*** Available records ***

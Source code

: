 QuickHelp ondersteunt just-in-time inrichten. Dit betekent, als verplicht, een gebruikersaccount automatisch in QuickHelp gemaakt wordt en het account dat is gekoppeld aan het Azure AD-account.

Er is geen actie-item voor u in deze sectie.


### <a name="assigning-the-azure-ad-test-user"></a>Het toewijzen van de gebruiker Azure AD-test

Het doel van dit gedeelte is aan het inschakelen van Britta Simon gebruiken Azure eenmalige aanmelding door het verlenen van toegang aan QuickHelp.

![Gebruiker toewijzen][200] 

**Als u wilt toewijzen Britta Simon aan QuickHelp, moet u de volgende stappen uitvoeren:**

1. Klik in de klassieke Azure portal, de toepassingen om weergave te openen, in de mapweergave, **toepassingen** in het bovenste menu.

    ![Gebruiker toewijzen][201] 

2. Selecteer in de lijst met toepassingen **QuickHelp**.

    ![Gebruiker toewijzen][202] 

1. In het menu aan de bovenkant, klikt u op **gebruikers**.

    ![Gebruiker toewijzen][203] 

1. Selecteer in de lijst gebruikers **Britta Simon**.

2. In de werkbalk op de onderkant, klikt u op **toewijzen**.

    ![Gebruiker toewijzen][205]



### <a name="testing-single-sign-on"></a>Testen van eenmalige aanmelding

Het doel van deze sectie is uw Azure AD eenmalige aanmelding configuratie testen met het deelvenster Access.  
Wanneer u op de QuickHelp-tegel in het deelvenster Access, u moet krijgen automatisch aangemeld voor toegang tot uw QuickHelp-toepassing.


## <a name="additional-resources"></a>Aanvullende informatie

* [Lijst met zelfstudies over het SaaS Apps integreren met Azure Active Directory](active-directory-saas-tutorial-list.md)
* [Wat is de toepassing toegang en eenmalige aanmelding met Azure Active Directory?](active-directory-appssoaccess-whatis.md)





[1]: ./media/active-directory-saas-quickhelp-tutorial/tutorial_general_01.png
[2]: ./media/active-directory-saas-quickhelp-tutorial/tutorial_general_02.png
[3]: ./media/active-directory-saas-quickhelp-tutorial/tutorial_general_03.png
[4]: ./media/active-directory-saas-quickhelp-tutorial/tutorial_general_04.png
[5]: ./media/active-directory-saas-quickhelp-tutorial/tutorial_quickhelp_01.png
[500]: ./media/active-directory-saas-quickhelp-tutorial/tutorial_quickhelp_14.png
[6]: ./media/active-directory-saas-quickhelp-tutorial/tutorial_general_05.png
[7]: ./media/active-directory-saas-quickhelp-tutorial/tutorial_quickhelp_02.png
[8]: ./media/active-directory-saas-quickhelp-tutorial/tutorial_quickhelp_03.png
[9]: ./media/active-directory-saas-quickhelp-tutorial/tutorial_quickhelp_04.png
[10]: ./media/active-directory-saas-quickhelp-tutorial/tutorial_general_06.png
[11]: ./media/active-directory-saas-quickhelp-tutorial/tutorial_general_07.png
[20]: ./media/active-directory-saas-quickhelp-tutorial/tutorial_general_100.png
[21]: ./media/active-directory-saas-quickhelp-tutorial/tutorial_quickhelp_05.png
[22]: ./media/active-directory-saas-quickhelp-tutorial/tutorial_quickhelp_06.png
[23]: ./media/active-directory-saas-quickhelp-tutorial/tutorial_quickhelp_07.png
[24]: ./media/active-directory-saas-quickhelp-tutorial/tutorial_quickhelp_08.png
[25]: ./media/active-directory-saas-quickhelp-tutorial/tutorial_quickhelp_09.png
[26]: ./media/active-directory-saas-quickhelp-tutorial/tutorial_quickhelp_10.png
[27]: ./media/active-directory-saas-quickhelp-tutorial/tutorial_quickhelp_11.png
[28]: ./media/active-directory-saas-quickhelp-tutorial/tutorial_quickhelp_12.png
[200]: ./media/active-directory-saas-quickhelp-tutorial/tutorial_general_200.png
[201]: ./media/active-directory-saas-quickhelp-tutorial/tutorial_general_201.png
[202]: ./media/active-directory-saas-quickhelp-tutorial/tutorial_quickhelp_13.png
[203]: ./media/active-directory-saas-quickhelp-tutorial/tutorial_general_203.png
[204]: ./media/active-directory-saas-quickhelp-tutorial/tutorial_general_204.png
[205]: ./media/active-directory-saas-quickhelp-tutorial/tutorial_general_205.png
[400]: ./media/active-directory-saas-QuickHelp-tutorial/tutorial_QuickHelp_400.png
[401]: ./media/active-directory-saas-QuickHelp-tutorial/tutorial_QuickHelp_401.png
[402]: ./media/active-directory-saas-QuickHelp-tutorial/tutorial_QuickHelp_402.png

***

(Task brief): Return every line of the records in which the word "deze" is found.

(Exercise answer):
Er is geen actie-item voor u in deze sectie.
Het doel van deze sectie is uw Azure AD eenmalige aanmelding configuratie testen met het deelvenster Access.  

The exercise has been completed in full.